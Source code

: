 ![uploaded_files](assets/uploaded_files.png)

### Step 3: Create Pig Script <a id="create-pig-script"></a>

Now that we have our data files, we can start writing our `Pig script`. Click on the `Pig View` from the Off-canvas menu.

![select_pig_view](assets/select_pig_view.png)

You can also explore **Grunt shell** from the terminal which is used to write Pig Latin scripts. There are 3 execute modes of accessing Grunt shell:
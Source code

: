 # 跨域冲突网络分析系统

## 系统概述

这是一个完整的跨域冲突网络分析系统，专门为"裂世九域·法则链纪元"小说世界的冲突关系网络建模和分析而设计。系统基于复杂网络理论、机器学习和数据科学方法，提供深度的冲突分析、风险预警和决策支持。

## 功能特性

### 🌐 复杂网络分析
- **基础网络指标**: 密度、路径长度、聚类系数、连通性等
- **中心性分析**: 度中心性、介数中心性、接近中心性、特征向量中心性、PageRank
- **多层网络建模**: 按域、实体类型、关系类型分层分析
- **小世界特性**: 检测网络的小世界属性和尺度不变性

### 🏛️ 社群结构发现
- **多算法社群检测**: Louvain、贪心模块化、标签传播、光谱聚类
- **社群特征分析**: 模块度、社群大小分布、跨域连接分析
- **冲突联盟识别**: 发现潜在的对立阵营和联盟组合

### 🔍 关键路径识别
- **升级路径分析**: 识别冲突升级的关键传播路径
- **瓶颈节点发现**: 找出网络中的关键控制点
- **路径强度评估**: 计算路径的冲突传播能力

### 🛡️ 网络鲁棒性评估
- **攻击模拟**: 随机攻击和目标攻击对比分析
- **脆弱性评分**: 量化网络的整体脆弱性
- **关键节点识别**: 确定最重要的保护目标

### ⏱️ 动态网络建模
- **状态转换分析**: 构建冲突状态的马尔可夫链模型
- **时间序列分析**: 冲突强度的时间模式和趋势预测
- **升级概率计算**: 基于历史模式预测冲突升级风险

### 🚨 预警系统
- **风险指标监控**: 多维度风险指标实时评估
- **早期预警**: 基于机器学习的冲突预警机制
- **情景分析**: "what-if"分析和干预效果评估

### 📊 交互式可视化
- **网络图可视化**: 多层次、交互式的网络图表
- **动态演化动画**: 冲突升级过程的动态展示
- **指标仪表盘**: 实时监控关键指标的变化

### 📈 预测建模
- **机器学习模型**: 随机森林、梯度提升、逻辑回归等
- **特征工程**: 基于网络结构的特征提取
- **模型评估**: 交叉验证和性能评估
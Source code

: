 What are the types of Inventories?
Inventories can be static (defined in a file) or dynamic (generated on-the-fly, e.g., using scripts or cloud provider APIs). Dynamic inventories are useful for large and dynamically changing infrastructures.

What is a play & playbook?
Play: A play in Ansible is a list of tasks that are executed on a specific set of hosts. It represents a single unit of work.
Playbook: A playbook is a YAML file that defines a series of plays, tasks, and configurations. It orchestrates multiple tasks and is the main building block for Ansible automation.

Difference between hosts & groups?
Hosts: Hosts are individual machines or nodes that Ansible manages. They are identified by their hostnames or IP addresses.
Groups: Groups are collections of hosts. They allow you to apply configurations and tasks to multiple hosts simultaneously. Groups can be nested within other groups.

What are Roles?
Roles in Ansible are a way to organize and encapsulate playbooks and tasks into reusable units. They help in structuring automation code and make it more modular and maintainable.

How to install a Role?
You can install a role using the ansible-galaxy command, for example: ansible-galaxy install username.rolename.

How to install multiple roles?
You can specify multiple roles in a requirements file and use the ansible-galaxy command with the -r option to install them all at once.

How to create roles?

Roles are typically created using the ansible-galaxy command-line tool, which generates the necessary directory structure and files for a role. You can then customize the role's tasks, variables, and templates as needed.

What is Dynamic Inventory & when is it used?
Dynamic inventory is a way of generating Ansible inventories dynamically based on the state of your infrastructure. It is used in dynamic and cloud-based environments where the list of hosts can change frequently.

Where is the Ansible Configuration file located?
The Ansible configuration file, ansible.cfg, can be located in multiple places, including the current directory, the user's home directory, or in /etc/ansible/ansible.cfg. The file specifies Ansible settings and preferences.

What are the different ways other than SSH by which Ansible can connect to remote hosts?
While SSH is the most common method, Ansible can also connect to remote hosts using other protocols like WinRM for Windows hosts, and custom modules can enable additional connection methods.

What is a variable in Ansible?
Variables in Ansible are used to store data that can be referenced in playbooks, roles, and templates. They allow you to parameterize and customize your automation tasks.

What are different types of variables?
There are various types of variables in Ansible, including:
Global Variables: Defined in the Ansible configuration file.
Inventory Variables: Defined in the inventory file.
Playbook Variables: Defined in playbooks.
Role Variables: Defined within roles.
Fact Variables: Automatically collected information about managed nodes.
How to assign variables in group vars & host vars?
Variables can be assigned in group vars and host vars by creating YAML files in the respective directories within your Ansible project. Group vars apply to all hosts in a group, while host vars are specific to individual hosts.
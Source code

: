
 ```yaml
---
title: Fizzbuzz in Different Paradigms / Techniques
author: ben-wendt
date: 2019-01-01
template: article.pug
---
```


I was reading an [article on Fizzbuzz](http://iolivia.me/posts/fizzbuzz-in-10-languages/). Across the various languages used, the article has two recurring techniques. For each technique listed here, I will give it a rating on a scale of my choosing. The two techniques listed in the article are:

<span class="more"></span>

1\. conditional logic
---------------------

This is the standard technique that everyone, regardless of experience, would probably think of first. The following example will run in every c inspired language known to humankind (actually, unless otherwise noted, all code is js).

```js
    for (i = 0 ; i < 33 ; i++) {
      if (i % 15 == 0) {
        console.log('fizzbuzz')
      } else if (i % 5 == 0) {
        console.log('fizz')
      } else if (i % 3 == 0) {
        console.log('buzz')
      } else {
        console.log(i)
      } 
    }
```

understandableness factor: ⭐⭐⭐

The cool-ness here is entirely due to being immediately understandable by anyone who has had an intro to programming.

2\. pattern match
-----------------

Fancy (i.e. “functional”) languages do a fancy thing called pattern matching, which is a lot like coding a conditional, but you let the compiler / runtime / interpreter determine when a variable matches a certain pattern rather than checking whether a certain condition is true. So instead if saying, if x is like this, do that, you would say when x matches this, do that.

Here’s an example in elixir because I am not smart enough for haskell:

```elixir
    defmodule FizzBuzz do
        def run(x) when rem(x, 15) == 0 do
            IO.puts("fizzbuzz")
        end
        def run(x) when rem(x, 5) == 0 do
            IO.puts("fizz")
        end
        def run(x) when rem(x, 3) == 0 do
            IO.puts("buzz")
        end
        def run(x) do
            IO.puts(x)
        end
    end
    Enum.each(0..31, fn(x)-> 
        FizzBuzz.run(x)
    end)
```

--------------------------------

Task description
For each line of the material that includes the word "scripts", make a copy.

Response to the exercise
You can also explore **Grunt shell** from the terminal which is used to write Pig Latin scripts. There are 3 execute modes of accessing Grunt shell:
Inventories can be static (defined in a file) or dynamic (generated on-the-fly, e.g., using scripts or cloud provider APIs). Dynamic inventories are useful for large and dynamically changing infrastructures.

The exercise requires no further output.